_Information provided_
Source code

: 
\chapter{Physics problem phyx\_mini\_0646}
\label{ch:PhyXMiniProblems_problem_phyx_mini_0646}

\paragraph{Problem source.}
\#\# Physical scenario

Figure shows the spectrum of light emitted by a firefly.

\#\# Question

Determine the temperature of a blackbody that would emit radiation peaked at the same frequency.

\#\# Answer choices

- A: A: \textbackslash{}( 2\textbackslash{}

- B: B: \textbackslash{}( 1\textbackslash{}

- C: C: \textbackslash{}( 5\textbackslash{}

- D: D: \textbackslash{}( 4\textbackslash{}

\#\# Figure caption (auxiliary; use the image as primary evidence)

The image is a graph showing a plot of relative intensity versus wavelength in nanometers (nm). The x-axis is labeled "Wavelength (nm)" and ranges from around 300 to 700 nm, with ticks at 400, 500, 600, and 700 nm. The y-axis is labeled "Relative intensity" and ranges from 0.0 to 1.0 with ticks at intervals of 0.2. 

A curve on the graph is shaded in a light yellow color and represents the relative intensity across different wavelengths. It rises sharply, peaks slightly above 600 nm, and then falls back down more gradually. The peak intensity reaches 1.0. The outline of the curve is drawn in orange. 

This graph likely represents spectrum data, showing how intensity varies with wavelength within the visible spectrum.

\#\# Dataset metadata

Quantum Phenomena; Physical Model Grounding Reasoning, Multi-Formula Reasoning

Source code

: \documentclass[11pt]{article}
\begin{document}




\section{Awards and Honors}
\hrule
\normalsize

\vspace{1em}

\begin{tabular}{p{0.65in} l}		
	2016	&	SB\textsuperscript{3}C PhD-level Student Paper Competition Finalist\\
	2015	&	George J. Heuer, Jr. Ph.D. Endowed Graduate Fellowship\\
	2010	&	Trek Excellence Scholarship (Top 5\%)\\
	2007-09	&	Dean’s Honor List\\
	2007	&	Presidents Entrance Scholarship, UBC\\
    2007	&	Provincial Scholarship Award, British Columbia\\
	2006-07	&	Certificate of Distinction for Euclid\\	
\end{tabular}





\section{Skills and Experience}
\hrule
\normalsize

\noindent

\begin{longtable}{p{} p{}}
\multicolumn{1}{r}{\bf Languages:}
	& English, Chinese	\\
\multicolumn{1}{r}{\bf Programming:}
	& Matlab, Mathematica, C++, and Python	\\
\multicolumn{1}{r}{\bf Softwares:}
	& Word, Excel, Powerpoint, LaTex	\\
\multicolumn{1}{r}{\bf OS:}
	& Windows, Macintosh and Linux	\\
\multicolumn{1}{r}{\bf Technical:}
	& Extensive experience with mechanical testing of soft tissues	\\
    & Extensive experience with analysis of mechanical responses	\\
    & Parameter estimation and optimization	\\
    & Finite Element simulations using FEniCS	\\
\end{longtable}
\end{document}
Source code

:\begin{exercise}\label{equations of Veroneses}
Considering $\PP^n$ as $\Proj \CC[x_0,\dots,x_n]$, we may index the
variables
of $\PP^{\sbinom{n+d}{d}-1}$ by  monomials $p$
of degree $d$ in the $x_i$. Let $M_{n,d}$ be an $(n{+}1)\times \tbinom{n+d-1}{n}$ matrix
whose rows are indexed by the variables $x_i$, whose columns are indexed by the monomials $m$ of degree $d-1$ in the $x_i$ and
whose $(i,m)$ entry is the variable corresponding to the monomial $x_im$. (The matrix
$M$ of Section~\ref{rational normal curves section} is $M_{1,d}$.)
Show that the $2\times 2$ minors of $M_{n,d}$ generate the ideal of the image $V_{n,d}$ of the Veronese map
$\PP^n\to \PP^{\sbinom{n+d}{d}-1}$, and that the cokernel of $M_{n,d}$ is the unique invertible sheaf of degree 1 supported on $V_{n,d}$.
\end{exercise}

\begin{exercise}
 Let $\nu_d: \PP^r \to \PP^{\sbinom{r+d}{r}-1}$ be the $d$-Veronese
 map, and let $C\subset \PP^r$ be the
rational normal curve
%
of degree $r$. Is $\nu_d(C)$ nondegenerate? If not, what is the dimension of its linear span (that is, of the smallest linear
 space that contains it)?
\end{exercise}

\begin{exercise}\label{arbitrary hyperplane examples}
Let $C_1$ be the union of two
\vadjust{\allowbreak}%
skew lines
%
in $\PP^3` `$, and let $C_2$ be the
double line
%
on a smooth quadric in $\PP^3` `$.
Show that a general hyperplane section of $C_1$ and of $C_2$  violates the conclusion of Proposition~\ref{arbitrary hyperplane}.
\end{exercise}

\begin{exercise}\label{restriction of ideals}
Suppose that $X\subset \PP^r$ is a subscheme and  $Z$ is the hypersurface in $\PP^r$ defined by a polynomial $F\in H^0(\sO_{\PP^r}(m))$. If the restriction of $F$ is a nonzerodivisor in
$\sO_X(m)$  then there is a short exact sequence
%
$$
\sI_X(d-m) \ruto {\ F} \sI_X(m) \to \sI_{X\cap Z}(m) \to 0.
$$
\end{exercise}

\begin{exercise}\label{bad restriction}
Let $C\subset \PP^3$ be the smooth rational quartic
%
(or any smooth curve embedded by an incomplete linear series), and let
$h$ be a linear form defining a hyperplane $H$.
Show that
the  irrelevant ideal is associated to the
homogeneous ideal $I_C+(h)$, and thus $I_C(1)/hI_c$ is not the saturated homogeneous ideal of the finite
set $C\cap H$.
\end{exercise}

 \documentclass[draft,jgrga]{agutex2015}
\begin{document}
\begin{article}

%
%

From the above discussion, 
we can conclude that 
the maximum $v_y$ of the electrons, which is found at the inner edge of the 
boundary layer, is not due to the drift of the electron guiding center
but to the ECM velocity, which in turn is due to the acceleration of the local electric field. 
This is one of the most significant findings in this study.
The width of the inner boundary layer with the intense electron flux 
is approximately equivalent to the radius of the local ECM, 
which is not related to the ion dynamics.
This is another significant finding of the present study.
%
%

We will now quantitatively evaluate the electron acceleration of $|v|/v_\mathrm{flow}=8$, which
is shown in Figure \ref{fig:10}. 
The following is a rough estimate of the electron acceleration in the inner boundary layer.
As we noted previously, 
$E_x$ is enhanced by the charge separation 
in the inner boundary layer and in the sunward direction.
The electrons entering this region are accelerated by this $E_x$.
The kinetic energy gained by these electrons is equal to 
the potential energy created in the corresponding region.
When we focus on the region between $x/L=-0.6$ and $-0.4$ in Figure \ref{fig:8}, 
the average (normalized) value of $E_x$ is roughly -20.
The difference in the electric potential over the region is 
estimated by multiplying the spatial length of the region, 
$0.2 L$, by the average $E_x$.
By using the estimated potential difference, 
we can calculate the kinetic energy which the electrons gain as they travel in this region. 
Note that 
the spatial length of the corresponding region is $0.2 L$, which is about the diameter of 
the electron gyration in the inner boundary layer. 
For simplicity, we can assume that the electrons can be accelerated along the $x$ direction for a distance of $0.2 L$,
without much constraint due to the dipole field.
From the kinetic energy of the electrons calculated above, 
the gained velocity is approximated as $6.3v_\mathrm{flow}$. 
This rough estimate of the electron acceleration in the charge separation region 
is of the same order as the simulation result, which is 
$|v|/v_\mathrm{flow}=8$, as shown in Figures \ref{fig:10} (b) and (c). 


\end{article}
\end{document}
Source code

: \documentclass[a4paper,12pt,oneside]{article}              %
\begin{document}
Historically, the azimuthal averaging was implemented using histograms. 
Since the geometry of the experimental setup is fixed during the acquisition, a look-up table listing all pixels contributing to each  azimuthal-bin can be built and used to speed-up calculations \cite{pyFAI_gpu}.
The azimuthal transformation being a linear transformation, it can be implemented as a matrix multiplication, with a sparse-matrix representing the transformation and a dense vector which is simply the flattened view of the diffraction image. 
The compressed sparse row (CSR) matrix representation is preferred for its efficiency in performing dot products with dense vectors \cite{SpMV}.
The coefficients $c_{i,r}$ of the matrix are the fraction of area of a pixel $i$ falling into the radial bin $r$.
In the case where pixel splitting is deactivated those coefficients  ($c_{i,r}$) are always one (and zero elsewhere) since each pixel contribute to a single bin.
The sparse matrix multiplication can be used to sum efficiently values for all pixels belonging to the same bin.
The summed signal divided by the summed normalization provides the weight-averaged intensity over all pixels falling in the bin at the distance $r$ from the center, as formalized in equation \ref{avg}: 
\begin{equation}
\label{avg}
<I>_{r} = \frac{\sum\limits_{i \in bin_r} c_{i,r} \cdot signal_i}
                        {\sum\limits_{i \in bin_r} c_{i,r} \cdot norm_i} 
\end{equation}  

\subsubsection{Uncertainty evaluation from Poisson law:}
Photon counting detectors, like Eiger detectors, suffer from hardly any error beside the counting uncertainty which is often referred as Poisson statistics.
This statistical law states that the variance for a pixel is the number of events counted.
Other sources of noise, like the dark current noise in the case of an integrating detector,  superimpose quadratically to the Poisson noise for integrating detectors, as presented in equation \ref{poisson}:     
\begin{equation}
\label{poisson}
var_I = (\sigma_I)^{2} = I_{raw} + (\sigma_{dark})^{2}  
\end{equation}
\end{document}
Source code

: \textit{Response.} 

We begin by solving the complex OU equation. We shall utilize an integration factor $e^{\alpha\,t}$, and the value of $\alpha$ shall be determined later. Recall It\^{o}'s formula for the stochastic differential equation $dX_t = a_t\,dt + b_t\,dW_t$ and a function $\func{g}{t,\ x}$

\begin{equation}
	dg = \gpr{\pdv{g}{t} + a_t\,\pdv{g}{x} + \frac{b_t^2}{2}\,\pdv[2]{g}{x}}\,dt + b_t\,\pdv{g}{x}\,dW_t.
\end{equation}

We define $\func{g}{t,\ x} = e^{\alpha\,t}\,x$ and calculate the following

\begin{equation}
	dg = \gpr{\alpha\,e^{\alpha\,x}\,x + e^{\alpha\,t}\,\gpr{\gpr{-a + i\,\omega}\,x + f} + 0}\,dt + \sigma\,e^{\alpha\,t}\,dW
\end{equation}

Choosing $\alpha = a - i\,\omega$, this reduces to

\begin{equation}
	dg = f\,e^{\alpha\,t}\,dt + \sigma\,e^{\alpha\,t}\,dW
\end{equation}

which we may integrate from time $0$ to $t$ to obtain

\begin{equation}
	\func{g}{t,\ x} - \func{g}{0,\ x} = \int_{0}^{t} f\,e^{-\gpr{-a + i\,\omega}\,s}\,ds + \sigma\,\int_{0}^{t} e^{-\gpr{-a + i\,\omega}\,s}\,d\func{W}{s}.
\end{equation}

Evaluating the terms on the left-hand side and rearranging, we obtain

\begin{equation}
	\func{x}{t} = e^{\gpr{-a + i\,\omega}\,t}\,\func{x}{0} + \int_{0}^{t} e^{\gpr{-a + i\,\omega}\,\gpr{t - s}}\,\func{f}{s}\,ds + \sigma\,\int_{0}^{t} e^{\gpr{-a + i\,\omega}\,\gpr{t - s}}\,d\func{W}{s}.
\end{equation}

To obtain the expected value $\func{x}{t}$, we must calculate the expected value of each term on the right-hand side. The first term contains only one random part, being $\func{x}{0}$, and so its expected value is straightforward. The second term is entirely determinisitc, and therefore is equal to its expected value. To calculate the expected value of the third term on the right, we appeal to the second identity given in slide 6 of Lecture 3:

_Problem details_
The answer must be every line of the records above that holds the word "hand".

_Solution_
Evaluating the terms on the left-hand side and rearranging, we obtain
To obtain the expected value $\func{x}{t}$, we must calculate the expected value of each term on the right-hand side. The first term contains only one random part, being $\func{x}{0}$, and so its expected value is straightforward. The second term is entirely determinisitc, and therefore is equal to its expected value. To calculate the expected value of the third term on the right, we appeal to the second identity given in slide 6 of Lecture 3:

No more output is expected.